- [Assignment]: Of the lines below, write out exactly those from the line with "of using one" through the line with "The database underwent", both included, and skip the rest.

(Rendered images with source text)
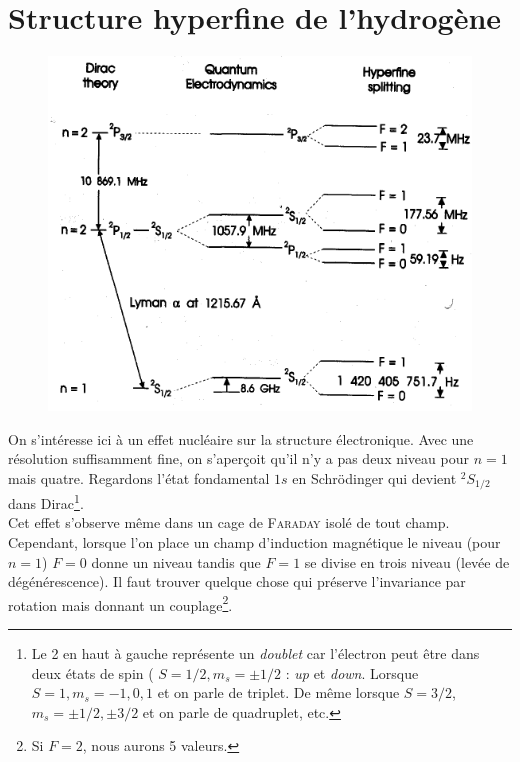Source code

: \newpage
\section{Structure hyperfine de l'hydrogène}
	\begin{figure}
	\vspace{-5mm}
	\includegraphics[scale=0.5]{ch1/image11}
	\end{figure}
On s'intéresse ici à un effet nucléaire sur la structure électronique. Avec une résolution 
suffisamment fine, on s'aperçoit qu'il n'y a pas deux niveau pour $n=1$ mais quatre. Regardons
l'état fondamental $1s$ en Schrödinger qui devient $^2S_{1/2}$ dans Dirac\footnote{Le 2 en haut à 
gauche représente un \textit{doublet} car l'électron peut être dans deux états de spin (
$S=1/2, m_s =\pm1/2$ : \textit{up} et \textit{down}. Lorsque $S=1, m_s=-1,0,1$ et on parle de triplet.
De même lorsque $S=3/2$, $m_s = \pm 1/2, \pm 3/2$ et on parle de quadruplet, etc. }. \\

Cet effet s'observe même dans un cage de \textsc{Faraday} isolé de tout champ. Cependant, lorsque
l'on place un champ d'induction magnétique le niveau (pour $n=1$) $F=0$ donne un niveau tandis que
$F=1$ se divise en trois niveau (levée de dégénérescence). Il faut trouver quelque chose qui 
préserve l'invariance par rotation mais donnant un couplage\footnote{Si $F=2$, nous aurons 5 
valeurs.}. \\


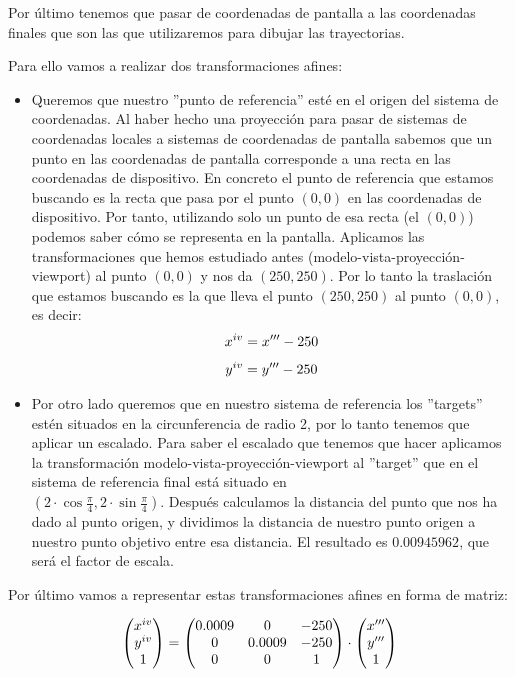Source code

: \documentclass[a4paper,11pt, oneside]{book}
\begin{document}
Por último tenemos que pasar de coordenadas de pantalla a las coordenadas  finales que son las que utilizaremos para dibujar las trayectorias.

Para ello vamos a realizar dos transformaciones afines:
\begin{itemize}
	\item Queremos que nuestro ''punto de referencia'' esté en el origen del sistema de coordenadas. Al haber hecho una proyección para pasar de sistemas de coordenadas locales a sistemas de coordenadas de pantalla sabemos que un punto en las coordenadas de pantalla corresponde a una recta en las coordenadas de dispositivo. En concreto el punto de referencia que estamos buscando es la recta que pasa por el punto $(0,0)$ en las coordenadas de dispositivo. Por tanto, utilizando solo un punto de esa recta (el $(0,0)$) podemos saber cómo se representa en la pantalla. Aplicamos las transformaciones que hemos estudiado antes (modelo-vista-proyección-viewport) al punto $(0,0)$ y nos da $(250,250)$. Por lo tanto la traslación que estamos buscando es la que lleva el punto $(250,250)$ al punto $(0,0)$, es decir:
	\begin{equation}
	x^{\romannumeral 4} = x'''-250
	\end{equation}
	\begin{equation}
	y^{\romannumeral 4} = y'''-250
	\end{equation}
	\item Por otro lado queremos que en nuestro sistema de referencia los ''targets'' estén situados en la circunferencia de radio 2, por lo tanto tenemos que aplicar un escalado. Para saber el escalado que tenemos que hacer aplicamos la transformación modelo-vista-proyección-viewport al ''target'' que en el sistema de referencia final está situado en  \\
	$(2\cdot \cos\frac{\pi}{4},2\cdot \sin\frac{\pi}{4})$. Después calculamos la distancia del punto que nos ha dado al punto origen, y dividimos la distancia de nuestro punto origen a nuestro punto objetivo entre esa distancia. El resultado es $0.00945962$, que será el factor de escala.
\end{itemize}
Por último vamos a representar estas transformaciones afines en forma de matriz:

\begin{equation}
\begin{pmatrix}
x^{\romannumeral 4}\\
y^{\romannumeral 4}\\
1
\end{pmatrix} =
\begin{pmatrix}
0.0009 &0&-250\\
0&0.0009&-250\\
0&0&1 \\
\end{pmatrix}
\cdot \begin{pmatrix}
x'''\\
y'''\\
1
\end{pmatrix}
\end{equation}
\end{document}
---
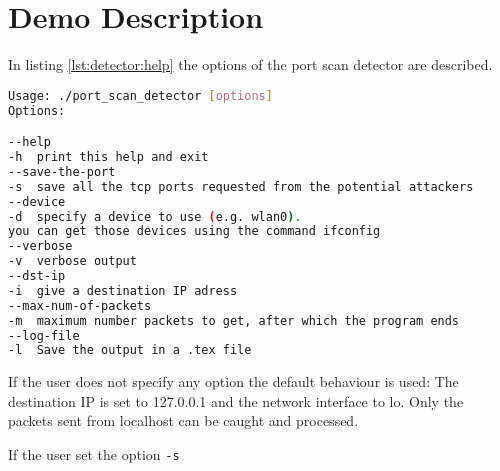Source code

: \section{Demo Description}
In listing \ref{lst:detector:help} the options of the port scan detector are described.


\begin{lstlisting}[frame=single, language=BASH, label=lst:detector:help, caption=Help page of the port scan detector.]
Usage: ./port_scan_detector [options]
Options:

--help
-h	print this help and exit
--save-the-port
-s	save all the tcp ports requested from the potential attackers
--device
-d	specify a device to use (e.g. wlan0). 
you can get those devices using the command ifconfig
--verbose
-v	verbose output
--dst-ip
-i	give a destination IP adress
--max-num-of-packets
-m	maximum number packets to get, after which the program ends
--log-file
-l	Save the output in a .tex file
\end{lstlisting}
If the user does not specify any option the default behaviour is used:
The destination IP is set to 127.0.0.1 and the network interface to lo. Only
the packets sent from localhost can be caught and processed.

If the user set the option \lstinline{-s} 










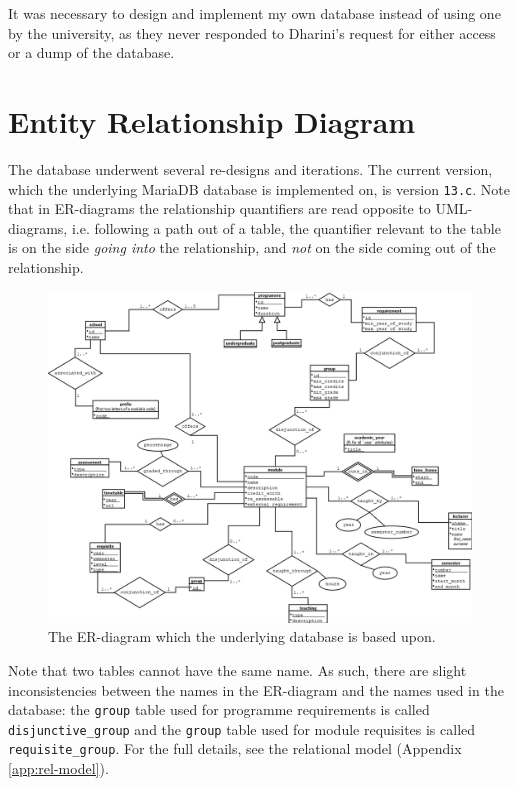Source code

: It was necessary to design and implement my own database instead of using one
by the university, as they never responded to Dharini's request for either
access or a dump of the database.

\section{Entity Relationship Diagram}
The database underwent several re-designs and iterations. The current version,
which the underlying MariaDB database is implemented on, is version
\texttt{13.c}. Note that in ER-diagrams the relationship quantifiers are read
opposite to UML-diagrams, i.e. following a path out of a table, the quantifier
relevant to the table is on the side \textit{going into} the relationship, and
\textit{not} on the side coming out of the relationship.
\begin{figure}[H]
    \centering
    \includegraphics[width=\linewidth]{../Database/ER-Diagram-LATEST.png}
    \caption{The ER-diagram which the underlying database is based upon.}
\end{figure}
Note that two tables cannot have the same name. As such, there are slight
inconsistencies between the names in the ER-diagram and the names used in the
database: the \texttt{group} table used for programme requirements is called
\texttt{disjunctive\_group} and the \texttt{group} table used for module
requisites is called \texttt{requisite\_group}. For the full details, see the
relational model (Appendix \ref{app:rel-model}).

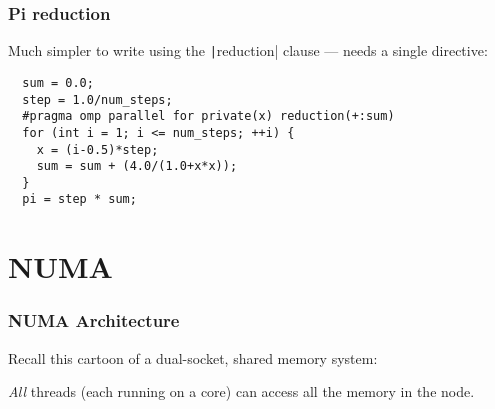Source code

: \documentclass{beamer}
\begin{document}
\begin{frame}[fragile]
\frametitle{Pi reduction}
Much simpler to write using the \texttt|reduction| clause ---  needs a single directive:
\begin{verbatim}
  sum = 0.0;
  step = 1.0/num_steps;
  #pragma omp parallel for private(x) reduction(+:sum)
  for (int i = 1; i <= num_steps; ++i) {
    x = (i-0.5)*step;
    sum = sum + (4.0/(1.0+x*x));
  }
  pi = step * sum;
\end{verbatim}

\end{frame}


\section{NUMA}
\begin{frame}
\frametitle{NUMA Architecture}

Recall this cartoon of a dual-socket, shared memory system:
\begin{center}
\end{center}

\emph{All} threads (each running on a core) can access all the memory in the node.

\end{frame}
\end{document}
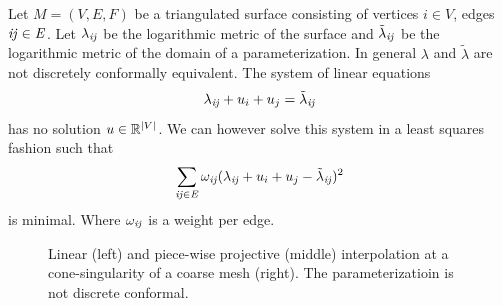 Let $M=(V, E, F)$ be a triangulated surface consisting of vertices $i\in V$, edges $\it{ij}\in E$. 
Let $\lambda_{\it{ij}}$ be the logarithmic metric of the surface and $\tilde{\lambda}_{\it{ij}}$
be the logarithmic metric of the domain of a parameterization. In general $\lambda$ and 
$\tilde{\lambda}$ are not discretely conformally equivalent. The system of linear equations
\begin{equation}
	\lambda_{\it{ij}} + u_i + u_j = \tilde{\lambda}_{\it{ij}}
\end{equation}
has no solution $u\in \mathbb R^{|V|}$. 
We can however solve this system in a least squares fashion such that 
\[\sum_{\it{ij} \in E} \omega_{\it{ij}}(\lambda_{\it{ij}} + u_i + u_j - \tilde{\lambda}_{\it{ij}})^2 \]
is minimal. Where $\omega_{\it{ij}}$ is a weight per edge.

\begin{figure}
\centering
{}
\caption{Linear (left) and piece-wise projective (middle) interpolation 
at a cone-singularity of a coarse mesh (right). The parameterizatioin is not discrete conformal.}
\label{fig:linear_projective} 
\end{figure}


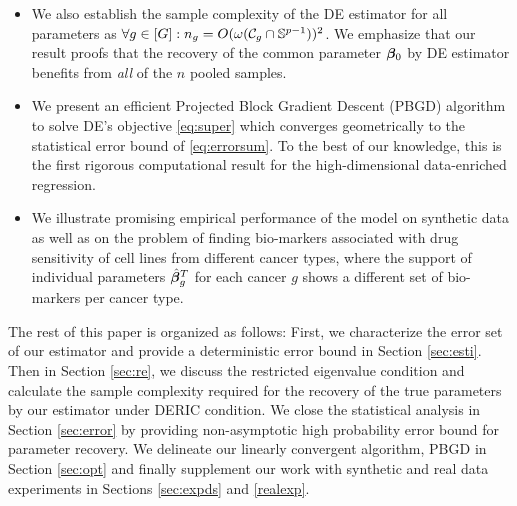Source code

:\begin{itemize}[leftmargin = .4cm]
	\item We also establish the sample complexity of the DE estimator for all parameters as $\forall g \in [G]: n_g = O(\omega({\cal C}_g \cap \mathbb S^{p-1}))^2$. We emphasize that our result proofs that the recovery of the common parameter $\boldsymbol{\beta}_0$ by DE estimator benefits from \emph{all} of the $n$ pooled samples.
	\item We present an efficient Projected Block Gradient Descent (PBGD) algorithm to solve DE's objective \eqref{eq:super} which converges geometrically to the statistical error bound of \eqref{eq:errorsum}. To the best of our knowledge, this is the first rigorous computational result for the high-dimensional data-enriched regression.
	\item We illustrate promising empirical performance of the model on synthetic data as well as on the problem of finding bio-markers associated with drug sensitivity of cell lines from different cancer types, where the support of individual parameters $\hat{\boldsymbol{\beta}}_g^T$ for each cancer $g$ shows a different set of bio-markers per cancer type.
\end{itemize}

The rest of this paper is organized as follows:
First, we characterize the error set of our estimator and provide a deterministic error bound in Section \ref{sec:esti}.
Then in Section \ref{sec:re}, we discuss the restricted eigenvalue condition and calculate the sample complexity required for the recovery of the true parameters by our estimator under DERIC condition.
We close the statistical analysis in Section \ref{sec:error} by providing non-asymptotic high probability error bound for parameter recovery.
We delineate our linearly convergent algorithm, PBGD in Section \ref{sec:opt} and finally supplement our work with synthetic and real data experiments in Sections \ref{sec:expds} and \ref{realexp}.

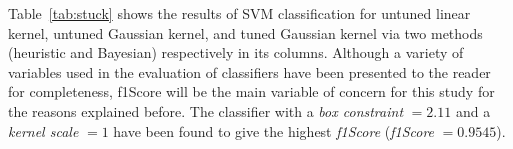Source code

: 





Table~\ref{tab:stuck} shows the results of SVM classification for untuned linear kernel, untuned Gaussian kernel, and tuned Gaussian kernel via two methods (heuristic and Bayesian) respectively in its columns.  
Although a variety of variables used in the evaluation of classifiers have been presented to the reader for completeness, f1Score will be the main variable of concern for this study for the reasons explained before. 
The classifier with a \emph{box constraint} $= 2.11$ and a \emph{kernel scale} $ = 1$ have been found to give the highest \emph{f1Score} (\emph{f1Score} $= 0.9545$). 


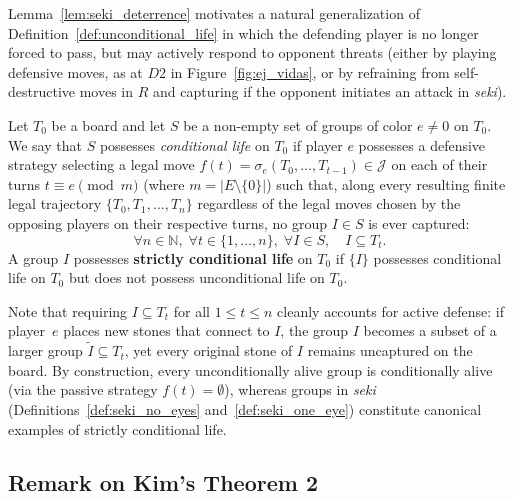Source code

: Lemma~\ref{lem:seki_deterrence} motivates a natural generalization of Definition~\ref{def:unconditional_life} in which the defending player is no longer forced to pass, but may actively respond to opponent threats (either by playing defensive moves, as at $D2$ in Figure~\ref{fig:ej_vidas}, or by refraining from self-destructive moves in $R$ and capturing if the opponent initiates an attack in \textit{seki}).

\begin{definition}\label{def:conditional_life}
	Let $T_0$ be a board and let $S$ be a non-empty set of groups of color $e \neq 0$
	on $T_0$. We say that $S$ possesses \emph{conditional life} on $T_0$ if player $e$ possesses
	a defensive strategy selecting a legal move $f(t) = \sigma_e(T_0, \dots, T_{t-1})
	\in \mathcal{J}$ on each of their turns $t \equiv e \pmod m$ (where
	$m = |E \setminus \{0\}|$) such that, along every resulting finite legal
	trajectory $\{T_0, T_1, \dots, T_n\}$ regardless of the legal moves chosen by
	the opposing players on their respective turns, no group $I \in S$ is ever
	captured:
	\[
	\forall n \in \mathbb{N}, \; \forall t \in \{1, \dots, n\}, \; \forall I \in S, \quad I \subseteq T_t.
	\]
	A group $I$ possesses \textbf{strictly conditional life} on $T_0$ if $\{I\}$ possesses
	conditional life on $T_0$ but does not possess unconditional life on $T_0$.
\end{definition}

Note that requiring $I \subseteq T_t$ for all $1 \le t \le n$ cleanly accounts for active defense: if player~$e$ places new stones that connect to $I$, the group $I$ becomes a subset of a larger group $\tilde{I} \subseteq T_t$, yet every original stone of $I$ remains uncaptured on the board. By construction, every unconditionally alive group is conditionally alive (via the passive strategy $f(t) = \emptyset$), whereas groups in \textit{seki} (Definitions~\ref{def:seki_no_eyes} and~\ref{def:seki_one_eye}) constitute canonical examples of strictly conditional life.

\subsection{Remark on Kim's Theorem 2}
==
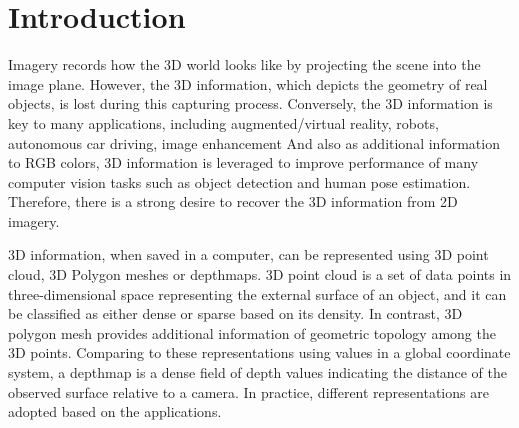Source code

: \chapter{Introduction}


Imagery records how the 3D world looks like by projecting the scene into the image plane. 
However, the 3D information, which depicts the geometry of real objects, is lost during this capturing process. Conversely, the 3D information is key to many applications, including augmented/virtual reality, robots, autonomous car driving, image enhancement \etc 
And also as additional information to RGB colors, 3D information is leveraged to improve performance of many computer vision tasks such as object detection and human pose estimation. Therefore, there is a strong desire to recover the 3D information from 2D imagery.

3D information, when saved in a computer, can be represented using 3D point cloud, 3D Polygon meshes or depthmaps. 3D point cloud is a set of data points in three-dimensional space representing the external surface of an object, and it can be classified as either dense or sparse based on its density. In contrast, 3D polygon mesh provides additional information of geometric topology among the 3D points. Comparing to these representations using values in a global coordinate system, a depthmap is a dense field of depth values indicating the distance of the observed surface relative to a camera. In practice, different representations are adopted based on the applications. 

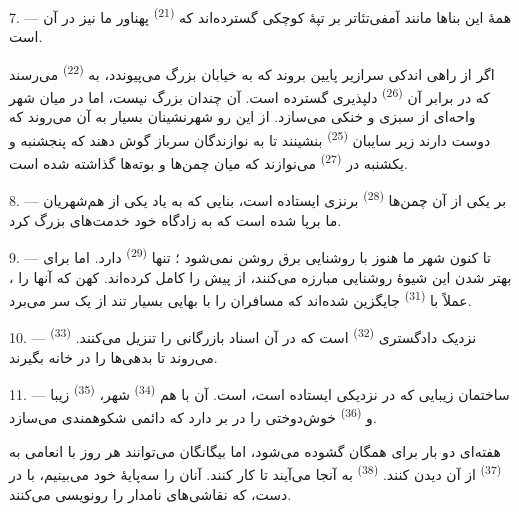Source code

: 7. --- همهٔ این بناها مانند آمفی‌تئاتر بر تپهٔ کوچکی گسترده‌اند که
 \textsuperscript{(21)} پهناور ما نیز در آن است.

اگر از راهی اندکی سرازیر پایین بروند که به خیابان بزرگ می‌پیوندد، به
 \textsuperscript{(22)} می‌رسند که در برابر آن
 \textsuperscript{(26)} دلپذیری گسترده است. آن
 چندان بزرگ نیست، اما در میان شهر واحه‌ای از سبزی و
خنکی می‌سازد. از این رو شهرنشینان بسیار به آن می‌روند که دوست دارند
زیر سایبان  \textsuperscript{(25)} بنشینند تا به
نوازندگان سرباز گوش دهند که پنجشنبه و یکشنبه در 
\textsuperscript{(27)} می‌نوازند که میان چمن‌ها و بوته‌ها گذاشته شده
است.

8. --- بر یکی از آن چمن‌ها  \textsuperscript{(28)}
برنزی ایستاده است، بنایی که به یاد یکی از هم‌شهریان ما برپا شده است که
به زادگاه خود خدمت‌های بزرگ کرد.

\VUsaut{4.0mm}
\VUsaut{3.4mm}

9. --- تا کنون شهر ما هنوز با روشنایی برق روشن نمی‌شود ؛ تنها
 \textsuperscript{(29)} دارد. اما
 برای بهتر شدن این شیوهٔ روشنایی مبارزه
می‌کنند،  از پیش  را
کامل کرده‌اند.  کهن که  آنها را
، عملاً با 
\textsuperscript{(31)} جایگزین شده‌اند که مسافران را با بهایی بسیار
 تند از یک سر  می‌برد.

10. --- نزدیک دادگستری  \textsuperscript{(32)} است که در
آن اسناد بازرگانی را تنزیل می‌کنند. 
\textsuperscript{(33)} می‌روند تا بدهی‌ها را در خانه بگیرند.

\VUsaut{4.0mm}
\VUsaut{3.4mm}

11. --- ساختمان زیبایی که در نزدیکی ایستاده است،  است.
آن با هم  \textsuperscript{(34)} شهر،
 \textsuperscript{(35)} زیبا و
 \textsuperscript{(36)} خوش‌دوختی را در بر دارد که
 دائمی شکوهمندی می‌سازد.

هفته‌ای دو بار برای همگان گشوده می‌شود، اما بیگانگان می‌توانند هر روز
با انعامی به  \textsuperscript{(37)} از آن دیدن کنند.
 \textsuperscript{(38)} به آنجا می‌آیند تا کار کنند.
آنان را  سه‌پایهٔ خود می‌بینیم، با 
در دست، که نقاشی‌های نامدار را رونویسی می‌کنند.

- [Task response]:
: It was necessary to design and implement my own database instead of using one
by the university, as they never responded to Dharini's request for either
access or a dump of the database.

\section{Entity Relationship Diagram}
The database underwent several re-designs and iterations. The current version,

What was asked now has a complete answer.